──────── RECORDS FOR THIS EXERCISE ────────

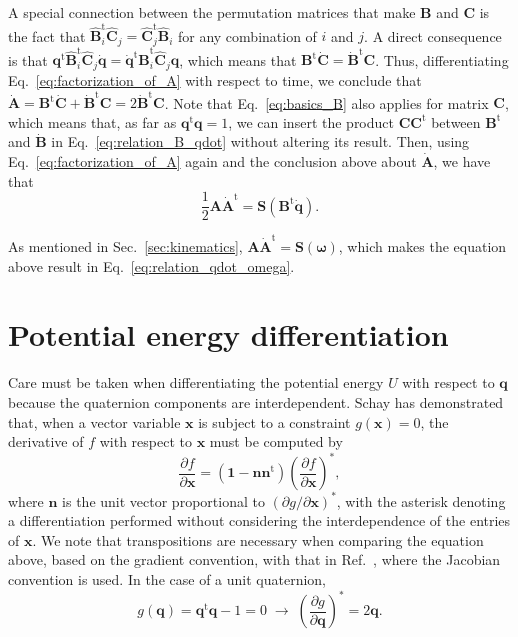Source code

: \documentclass[aip,jcp,reprint,amsmath,amssymb]{revtex4-1}
\newcommand{\mt}[1]{\boldsymbol{\mathbf{#1}}}           %
\newcommand{\vt}[1]{\boldsymbol{\mathbf{#1}}}           %
\newcommand{\tr}[1]{#1^\text{t}}                        %
\newcommand{\diff}[2]{\dfrac{\partial #1}{\partial #2}} %
\begin{document}
A special connection between the permutation matrices that make $\mt B$ and $\mt C$ is the fact that $\tr{\hat{\mt B}_i}{\hat{\mt C}_j} = \tr{\hat{\mt C}_j}{\hat{\mt B}_i}$ for any combination of $i$ and $j$. A direct consequence is that $\tr{\vt q}\tr{\hat{\mt B}}_i\hat{\mt C}_j\dot{\vt q} = \tr{\dot{\vt q}}\tr{\hat{\mt B}}_i\hat{\mt C}_j{\vt q}$, which means that $\tr{\mt B}\dot{\mt C} = \tr{\dot{\mt B}}{\mt C}$. Thus, differentiating Eq.~\ref{eq:factorization_of_A} with respect to time, we conclude that $\dot{\mt A} = \tr{\mt B}\dot{\mt C} + \tr{\dot{\mt B}}{\mt C} = 2 \tr{\dot{\mt B}}{\mt C}$. Note that Eq.~\ref{eq:basics_B} also applies for matrix $\mt C$, which means that, as far as $\tr{\vt q}\vt q = 1$, we can insert the product $\mt C\tr{\mt C}$ between $\tr{\mt B}$ and $\dot{\mt B}$ in Eq.~\ref{eq:relation_B_qdot} without altering its result. Then, using Eq.~\ref{eq:factorization_of_A} again and the conclusion above about $\dot{\mt A}$, we have that
\begin{equation}
\frac{1}{2} {\mt A}\tr{\dot{\mt A}} = {\mt S}\left( \tr{\mt B}\dot{\vt q} \right).
\end{equation}

As mentioned in Sec.~\ref{sec:kinematics}, ${\mt A}\tr{\dot{\mt A}} = \mt S(\vt \omega)$, which makes the equation above result in Eq.~\ref{eq:relation_qdot_omega}.

\section{Potential energy differentiation}
\label{sec:Diff_PotEng}

Care must be taken when differentiating the potential energy $U$ with respect to $\vt q$ because the quaternion components are interdependent. Schay has demonstrated that, when a vector variable $\vt x$ is subject to a constraint $g(\vt x) = 0$, the derivative of $f$ with respect to $\vt x$ must be computed by\cite{Schay1995}
\[
\diff{f}{\vt x} = (\vt 1 - \vt n \tr{\vt n})\left( \diff{f}{\vt x} \right)^\ast,
\]
where $\vt n$ is the unit vector proportional to $(\partial g/\partial \vt x)^\ast$, with the asterisk denoting a differentiation performed without considering the interdependence of the entries of $\vt x$. We note that transpositions are necessary when comparing the equation above, based on the gradient convention, with that in Ref.~, where the Jacobian convention is used. In the case of a unit quaternion,
\[
g(\vt q) = \tr{\vt q}\vt q - 1 = 0 \; \rightarrow \; \left(\diff{g}{\vt q}\right)^\ast = 2 \vt q.
\]
\end{document}
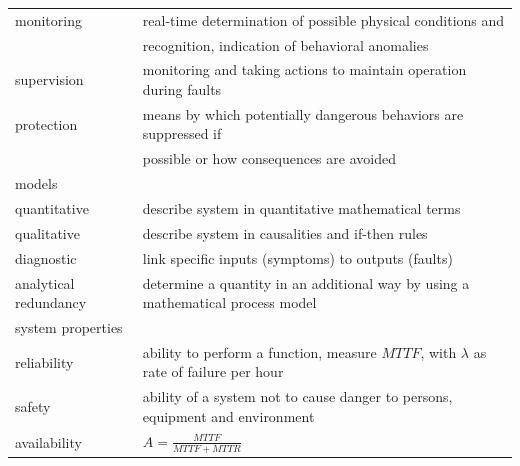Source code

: \begin{table}[!h]
\begin{tabular}{@{}ll@{}}
        monitoring            & real-time determination of possible physical conditions and                          \\                & recognition, indication of behavioral anomalies                                                                                           \\
        supervision          & monitoring and taking actions to maintain operation during faults                                        \\
        protection           & means by which potentially dangerous behaviors are suppressed if                                          \\            & possible or how consequences are avoided                                       \\ \bottomrule
        models &           \\ \midrule
        quantitative     & describe system in quantitative mathematical terms                                                                                           \\
        qualitative           & describe system in causalities and if-then rules \\
        diagnostic                & link specific inputs (symptoms) to outputs (faults)             \\
        analytical redundancy          & determine a quantity in an additional way by using a mathematical process model                                                              \\ \bottomrule
        system properties               &                                                                           \\ \midrule
        reliability                   & ability to perform a function, measure $MTTF$, with $\lambda$ as rate of failure per hour                                                                            \\
        safety        & ability of a system not to cause danger to persons, equipment and environment                                                                      \\
        availability          & $A=\frac{MTTF}{MTTF + MTTR}$                                                                       \\ \bottomrule


\end{tabular}
\end{table}
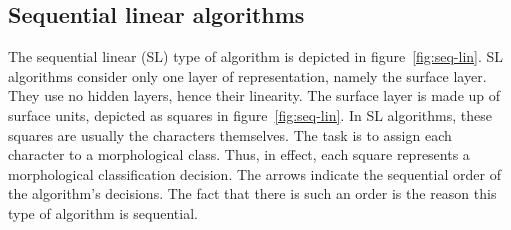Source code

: 
\subsection{Sequential linear algorithms}
\label{subsec:seq-lin}

The sequential linear (SL) type of algorithm is depicted in figure~\ref{fig:seq-lin}. 
SL algorithms consider only one layer of representation, namely the surface layer. 
They use no hidden layers, hence their linearity. The surface layer is made up of surface units, depicted as squares in figure~\ref{fig:seq-lin}.
In SL algorithms, these squares are usually the characters themselves. 
The task is to assign each character to a morphological class. Thus, in effect, 
each square represents a morphological classification decision.
The arrows indicate the sequential order of the algorithm's decisions. 
The fact that there is such an order is the reason this type of algorithm is sequential.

────────

> _EXERCISE GOAL_: Lines in the data that include the word "mathematical" should all be copied.

> _RESULT FOR THIS EXERCISE_:
        quantitative     & describe system in quantitative mathematical terms                                                                                           \\
        analytical redundancy          & determine a quantity in an additional way by using a mathematical process model                                                              \\ \bottomrule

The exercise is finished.